Поскольку «нас» не было, больше становилось «их», они плодились, как кролики: парторги, комсомольцы, самбисты. Они изменялись и внешне: поменяли шинели на рясы, кимоно – на костюмы, маузеры – на папки с делами; научились говорить много, долго и ни о чем. Филологи и физики переквалифицировались в политтехнологов и бормотологов, занялись зомбированием: «голосуй или проиграешь», алгоритм победителя «да, да, нет, да», «МММ».
Мы могли избежать чеченских войн, унизительного института преемственности, непотизма, kickbacks. Деградации власти, застоя, захватнических войн с соседними государствами. Государственного террора, точнее, террора со стороны проходимцев, захвативших власть незаконно.
Но нас нет.
Есть комментаторы, прогнозисты, астрологи, есть сочувствующие и негодующие, есть даже желающие примкнуть, и особенно много знающих, что нам делать, как и когда.
Но нет нас.
Вокруг много разговоров о кризисе, о грядущей большой войне, о страшном режиме, о том, что этот режим отнял у нас все и не разрешает нам ничего.

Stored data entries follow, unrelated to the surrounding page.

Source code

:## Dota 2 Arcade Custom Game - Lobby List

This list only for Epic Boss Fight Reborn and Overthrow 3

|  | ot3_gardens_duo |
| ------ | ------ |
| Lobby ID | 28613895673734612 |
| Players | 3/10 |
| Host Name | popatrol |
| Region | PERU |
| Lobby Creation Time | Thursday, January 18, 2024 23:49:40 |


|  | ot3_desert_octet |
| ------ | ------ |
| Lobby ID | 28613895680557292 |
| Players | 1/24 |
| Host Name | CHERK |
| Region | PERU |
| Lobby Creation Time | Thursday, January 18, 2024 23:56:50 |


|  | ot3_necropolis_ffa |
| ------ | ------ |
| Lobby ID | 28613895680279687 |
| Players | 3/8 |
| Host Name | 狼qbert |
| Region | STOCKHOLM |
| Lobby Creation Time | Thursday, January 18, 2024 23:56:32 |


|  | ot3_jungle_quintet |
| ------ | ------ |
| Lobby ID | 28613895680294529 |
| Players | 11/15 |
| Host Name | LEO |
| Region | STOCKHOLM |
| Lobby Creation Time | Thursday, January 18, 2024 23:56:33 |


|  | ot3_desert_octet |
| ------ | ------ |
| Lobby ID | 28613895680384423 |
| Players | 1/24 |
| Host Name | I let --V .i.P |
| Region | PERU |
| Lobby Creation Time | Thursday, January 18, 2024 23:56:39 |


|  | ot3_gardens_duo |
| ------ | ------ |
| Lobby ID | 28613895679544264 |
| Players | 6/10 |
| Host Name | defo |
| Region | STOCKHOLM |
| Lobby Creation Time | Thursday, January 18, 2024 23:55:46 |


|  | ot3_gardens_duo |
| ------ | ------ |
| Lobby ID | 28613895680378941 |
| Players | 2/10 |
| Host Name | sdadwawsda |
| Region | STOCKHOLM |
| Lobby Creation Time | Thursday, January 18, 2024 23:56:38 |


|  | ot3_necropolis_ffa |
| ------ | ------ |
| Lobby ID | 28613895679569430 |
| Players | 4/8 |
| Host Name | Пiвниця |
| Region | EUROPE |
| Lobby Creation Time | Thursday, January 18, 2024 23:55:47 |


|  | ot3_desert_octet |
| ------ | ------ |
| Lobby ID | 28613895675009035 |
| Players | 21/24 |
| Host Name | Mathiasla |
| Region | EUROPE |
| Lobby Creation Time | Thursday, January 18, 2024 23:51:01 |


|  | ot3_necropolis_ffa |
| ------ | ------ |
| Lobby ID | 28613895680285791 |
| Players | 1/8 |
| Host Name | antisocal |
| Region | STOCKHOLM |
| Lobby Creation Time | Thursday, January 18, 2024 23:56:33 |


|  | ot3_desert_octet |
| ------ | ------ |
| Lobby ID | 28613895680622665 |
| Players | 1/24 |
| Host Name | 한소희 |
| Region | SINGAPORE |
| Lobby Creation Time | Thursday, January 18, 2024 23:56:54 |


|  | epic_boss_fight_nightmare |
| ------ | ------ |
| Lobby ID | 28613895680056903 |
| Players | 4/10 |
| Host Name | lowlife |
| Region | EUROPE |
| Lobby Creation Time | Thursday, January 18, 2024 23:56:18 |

Но это только разговоры, и эти разговоры пустые, потому что всего-то нужен кусок картона: «МЫ или ОНИ!», человек, который не побоится взять такой плакат в руки; Константин взял бы, но его больше нет – он умер; сплоченная группа людей, готовая не расходиться до тех пор, пока их требования будут исполнены (эти требования блестяще сформулированы Андреем Петровичем Пуговкиным):
– Немедленная отставка Президента и Правительства РФ.
– Восстановление Конституции 1993 года в полном объеме.
– Немедленные всеобщие выборы.
И тогда останемся только «Мы», и мы опять сможем заниматься своим персональным счастьем, несчастьем, мелким и средним бизнесом, наукой, искусством, сельским хозяйством и промышленным производством, не забывая, впрочем, время от времени пришпоривать новую власть.